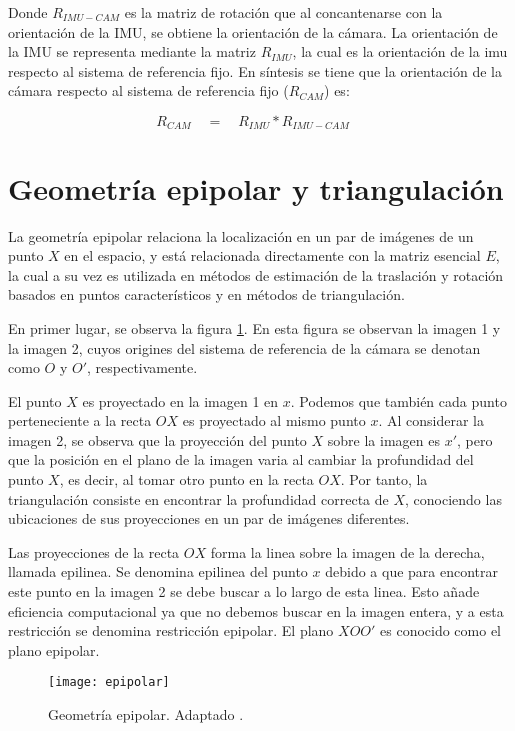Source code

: Donde ${R}_{IMU-CAM}$ es la matriz de rotación que al concantenarse con la orientación de la IMU, se obtiene la orientación de la cámara. La orientación de la IMU se representa mediante la matriz ${R}_{IMU}$, la cual es la orientación de la imu respecto al sistema de referencia fijo. En síntesis se tiene que la orientación de la cámara respecto al sistema de referencia fijo (${R}_{CAM}$) es:

\begin{equation}
{ R }_{ CAM }\quad =\quad { R }_{ IMU }*{ R }_{ IMU-CAM }\quad 
\label{eq:rotacionIMUCAM} 
\end{equation}


\section{Geometría epipolar y triangulación}

La geometría epipolar relaciona la localización en un par de imágenes de un punto $X$ en el espacio, y está relacionada directamente con la matriz esencial $E$, la cual a su vez es utilizada en métodos de estimación de la traslación y rotación basados en puntos característicos y en métodos de triangulación.

En primer lugar, se observa la figura \ref{imagen:epipolar}. En esta figura se observan la imagen 1 y la imagen 2, cuyos origines del sistema de referencia de la cámara se denotan como $O$ y $O'$, respectivamente.

El punto $X$ es proyectado en la imagen 1 en $x$. Podemos que también cada punto perteneciente a la recta $OX$ es proyectado al mismo punto $x$. Al considerar la imagen 2, se observa que la proyección del punto $X$ sobre la imagen es $x'$, pero que la posición en el plano de la imagen varia al cambiar la profundidad del punto $X$, es decir, al tomar otro punto en la recta $OX$.  Por tanto, la triangulación consiste en encontrar la profundidad correcta de $X$, conociendo las ubicaciones de sus proyecciones en un par de imágenes diferentes.

Las proyecciones de la recta $OX$ forma la linea sobre la imagen de la derecha, llamada epilinea. Se denomina epilinea del punto $x$ debido a que para encontrar este punto en la imagen 2 se debe buscar a lo largo de esta linea. Esto añade eficiencia computacional ya que no debemos buscar en la imagen entera, y a esta restricción se denomina restricción epipolar. El plano $XOO'$ es conocido como el plano epipolar.

\begin{figure}[H]
	\centering
	\texttt{[image: epipolar]}
	\caption[Geometría epipolar]{Geometría epipolar. Adaptado \protect\footnotemark.}
	\label{imagen:epipolar}
\end{figure}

• TASK OBJECTIVE: Set down every entry exactly as it appears, but skip the pictures.

• EXERCISE ANSWER:
Source code

: Donde ${R}_{IMU-CAM}$ es la matriz de rotación que al concantenarse con la orientación de la IMU, se obtiene la orientación de la cámara. La orientación de la IMU se representa mediante la matriz ${R}_{IMU}$, la cual es la orientación de la imu respecto al sistema de referencia fijo. En síntesis se tiene que la orientación de la cámara respecto al sistema de referencia fijo (${R}_{CAM}$) es:

\begin{equation}
{ R }_{ CAM }\quad =\quad { R }_{ IMU }*{ R }_{ IMU-CAM }\quad 
\label{eq:rotacionIMUCAM} 
\end{equation}


\section{Geometría epipolar y triangulación}

La geometría epipolar relaciona la localización en un par de imágenes de un punto $X$ en el espacio, y está relacionada directamente con la matriz esencial $E$, la cual a su vez es utilizada en métodos de estimación de la traslación y rotación basados en puntos característicos y en métodos de triangulación.

En primer lugar, se observa la figura \ref{imagen:epipolar}. En esta figura se observan la imagen 1 y la imagen 2, cuyos origines del sistema de referencia de la cámara se denotan como $O$ y $O'$, respectivamente.

El punto $X$ es proyectado en la imagen 1 en $x$. Podemos que también cada punto perteneciente a la recta $OX$ es proyectado al mismo punto $x$. Al considerar la imagen 2, se observa que la proyección del punto $X$ sobre la imagen es $x'$, pero que la posición en el plano de la imagen varia al cambiar la profundidad del punto $X$, es decir, al tomar otro punto en la recta $OX$.  Por tanto, la triangulación consiste en encontrar la profundidad correcta de $X$, conociendo las ubicaciones de sus proyecciones en un par de imágenes diferentes.

Las proyecciones de la recta $OX$ forma la linea sobre la imagen de la derecha, llamada epilinea. Se denomina epilinea del punto $x$ debido a que para encontrar este punto en la imagen 2 se debe buscar a lo largo de esta linea. Esto añade eficiencia computacional ya que no debemos buscar en la imagen entera, y a esta restricción se denomina restricción epipolar. El plano $XOO'$ es conocido como el plano epipolar.

\begin{figure}[H]
	\centering
	\texttt{[image: epipolar]}
	\caption[Geometría epipolar]{Geometría epipolar. Adaptado \protect\footnotemark.}
	\label{imagen:epipolar}
\end{figure}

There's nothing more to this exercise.